Just get a heatmat and stick it to the side of the tank. Hook it up to a thermostat so when it gets too cold some nights it will kick on and warn up the tank.

----------


## Poly

> They're more hardy than pacman frogs but I would never buy a frog if I could not meet its requirements. Tolerances are a different matter.


"Tolerances are a different matter." Well Put, I realize that, but all I was getting at it is that a Tomato frog seems to require a temperate range that is similar to my home, I read on a care sheet that during the day the need 70-75, and dropping down to 60-65 and night, so this frog can live comfortably in my house without have to add any heat, etc., whereas with a Paman, it would require another heat source.

----------


## Badger

Mostly all frogs/toads need some other form of heat or another, other than the room they are kept in. I would get a heating pad like stated above, or a light fixture with an incandescent bulb.

----------


## Raiden

I can't recommend hardy frogs, but I sure can reccomend some great heat laps and heating pads. :P

Seriously though, if you want something that needs higher temps, set up some kind of small heating element and put it somewhere that doesn't have a draft.

----------


## Poly

> I can't recommend hardy frogs, but I sure can reccomend some great heat laps and heating pads. :P
> 
> Seriously though, if you want something that needs higher temps, set up some kind of small heating element and put it somewhere that doesn't have a draft.

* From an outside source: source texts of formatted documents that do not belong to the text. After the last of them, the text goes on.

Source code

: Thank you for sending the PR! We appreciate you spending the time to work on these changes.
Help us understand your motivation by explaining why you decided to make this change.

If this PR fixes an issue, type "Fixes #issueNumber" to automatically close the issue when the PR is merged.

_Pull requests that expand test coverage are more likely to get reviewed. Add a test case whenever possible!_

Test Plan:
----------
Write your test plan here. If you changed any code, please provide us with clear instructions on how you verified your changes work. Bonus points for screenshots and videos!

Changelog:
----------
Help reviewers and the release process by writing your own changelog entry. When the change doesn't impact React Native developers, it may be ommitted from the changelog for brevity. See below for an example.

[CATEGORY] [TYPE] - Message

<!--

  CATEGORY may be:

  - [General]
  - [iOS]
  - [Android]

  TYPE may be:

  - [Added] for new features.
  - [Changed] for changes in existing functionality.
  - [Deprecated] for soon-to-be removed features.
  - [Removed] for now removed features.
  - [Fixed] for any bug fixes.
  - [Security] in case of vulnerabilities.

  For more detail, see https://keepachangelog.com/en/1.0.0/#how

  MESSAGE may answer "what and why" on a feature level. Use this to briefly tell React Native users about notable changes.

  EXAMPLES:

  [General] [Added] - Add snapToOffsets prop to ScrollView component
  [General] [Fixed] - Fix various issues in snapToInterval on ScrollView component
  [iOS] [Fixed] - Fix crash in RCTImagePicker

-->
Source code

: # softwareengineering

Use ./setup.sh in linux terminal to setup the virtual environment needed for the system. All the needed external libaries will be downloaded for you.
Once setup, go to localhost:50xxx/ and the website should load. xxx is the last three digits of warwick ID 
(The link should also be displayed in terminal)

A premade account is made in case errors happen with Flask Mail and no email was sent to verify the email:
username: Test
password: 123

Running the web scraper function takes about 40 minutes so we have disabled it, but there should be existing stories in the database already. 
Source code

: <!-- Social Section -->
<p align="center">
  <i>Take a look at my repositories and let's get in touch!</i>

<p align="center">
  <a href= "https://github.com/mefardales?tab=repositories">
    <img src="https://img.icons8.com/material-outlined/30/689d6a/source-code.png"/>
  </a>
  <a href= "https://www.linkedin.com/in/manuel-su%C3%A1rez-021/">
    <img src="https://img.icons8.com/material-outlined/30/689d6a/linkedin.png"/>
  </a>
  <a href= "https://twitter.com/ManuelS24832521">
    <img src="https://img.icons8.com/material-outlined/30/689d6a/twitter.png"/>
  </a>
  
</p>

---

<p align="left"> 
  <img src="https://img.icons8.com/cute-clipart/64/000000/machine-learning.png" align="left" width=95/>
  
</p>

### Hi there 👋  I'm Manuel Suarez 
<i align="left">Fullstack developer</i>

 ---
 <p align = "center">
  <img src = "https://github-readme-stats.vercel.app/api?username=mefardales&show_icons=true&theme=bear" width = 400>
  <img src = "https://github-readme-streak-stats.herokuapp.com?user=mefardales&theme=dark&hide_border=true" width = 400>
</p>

I know how to set up a heat pad, At the time I posted this thread I was looking for an amphibain that didn't require one.

----------


## coffeebaron

Hey Poly, I've had my Tomato frog for a little over 2 weeks now, and I can certainaily vouch for there resiliance. Mines actually gained some size and become fairly bold in a short space of time. 
I keep him at 72-73f during the day, and it drops to about 68f at night.And twice daily mistings. Horacio, as he/she is named, has gone from a dull rusty leaf colour to a solid deep orange. And seems so far to have a steady appetite.

Hope that helps you a little  :Smile:

----------